▶ _Instructions to follow_
From the first line to the last, set down the data exactly as given.

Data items
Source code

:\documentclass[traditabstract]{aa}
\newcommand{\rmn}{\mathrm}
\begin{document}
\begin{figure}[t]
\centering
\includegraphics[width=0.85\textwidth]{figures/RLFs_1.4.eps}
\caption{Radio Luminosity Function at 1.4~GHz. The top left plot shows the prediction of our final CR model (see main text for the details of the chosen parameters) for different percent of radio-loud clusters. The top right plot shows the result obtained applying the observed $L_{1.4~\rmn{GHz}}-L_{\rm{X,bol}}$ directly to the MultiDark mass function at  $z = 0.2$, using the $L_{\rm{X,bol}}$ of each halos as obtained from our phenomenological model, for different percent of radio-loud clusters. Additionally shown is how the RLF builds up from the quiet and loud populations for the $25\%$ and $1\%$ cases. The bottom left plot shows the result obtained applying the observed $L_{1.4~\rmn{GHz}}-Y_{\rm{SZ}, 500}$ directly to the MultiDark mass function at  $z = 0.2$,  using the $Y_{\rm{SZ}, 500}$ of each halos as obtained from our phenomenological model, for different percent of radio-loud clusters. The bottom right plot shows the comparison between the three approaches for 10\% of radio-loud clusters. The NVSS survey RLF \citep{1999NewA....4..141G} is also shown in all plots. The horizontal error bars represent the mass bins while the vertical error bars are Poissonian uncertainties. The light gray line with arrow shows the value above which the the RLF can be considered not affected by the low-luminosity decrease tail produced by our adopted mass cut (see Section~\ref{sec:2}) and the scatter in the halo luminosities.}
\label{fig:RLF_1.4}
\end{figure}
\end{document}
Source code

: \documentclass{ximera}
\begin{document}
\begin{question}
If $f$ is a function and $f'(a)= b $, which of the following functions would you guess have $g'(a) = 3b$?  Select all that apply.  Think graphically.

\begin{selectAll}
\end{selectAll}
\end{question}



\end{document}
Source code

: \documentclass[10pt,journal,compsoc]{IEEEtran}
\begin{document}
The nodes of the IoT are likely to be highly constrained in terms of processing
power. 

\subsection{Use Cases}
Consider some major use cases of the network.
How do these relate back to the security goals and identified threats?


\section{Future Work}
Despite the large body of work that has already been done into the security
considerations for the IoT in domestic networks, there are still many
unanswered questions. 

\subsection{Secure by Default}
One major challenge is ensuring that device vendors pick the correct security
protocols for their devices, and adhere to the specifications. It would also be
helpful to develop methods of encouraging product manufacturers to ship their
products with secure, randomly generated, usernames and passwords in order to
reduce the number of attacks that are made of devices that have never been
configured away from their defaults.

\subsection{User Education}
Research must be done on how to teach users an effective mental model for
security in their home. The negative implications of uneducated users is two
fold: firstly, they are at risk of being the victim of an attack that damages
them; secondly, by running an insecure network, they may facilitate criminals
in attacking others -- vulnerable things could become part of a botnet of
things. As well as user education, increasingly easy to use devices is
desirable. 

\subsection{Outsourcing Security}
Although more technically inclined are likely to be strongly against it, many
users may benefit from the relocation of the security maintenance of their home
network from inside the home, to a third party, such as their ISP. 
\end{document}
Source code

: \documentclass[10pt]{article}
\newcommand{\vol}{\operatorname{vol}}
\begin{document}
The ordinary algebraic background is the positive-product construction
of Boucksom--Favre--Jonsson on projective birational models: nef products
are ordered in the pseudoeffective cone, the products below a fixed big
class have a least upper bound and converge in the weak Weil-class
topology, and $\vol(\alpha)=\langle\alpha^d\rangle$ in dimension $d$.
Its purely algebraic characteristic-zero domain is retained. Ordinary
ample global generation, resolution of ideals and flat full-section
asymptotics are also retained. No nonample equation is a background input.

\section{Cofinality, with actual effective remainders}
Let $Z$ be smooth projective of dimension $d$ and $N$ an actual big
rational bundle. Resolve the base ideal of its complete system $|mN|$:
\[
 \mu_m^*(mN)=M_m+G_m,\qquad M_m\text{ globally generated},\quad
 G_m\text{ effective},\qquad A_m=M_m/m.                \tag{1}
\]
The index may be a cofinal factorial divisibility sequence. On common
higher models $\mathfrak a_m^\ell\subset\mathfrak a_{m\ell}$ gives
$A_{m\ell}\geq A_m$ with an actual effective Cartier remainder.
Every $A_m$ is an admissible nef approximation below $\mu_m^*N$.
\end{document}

▶ _Response_
Source code

:\documentclass[traditabstract]{aa}
\newcommand{\rmn}{\mathrm}
\begin{document}
\begin{figure}[t]
\centering
\includegraphics[width=0.85\textwidth]{figures/RLFs_1.4.eps}
\caption{Radio Luminosity Function at 1.4~GHz. The top left plot shows the prediction of our final CR model (see main text for the details of the chosen parameters) for different percent of radio-loud clusters. The top right plot shows the result obtained applying the observed $L_{1.4~\rmn{GHz}}-L_{\rm{X,bol}}$ directly to the MultiDark mass function at  $z = 0.2$, using the $L_{\rm{X,bol}}$ of each halos as obtained from our phenomenological model, for different percent of radio-loud clusters. Additionally shown is how the RLF builds up from the quiet and loud populations for the $25\%$ and $1\%$ cases. The bottom left plot shows the result obtained applying the observed $L_{1.4~\rmn{GHz}}-Y_{\rm{SZ}, 500}$ directly to the MultiDark mass function at  $z = 0.2$,  using the $Y_{\rm{SZ}, 500}$ of each halos as obtained from our phenomenological model, for different percent of radio-loud clusters. The bottom right plot shows the comparison between the three approaches for 10\% of radio-loud clusters. The NVSS survey RLF \citep{1999NewA....4..141G} is also shown in all plots. The horizontal error bars represent the mass bins while the vertical error bars are Poissonian uncertainties. The light gray line with arrow shows the value above which the the RLF can be considered not affected by the low-luminosity decrease tail produced by our adopted mass cut (see Section~\ref{sec:2}) and the scatter in the halo luminosities.}
\label{fig:RLF_1.4}
\end{figure}
\end{document}
Source code

: \documentclass{ximera}
\begin{document}
\begin{question}
If $f$ is a function and $f'(a)= b $, which of the following functions would you guess have $g'(a) = 3b$?  Select all that apply.  Think graphically.

\begin{selectAll}
\end{selectAll}
\end{question}



\end{document}
Source code

: \documentclass[10pt,journal,compsoc]{IEEEtran}
\begin{document}
The nodes of the IoT are likely to be highly constrained in terms of processing
power. 

\subsection{Use Cases}
Consider some major use cases of the network.
How do these relate back to the security goals and identified threats?


\section{Future Work}
Despite the large body of work that has already been done into the security
considerations for the IoT in domestic networks, there are still many
unanswered questions. 

\subsection{Secure by Default}
One major challenge is ensuring that device vendors pick the correct security
protocols for their devices, and adhere to the specifications. It would also be
helpful to develop methods of encouraging product manufacturers to ship their
products with secure, randomly generated, usernames and passwords in order to
reduce the number of attacks that are made of devices that have never been
configured away from their defaults.

\subsection{User Education}
Research must be done on how to teach users an effective mental model for
security in their home. The negative implications of uneducated users is two
fold: firstly, they are at risk of being the victim of an attack that damages
them; secondly, by running an insecure network, they may facilitate criminals
in attacking others -- vulnerable things could become part of a botnet of
things. As well as user education, increasingly easy to use devices is
desirable. 

\subsection{Outsourcing Security}
Although more technically inclined are likely to be strongly against it, many
users may benefit from the relocation of the security maintenance of their home
network from inside the home, to a third party, such as their ISP. 
\end{document}
Source code

: \documentclass[10pt]{article}
\newcommand{\vol}{\operatorname{vol}}
\begin{document}
The ordinary algebraic background is the positive-product construction
of Boucksom--Favre--Jonsson on projective birational models: nef products
are ordered in the pseudoeffective cone, the products below a fixed big
class have a least upper bound and converge in the weak Weil-class
topology, and $\vol(\alpha)=\langle\alpha^d\rangle$ in dimension $d$.
Its purely algebraic characteristic-zero domain is retained. Ordinary
ample global generation, resolution of ideals and flat full-section
asymptotics are also retained. No nonample equation is a background input.

\section{Cofinality, with actual effective remainders}
Let $Z$ be smooth projective of dimension $d$ and $N$ an actual big
rational bundle. Resolve the base ideal of its complete system $|mN|$:
\[
 \mu_m^*(mN)=M_m+G_m,\qquad M_m\text{ globally generated},\quad
 G_m\text{ effective},\qquad A_m=M_m/m.                \tag{1}
\]
The index may be a cofinal factorial divisibility sequence. On common
higher models $\mathfrak a_m^\ell\subset\mathfrak a_{m\ell}$ gives
$A_{m\ell}\geq A_m$ with an actual effective Cartier remainder.
Every $A_m$ is an admissible nef approximation below $\mu_m^*N$.
\end{document}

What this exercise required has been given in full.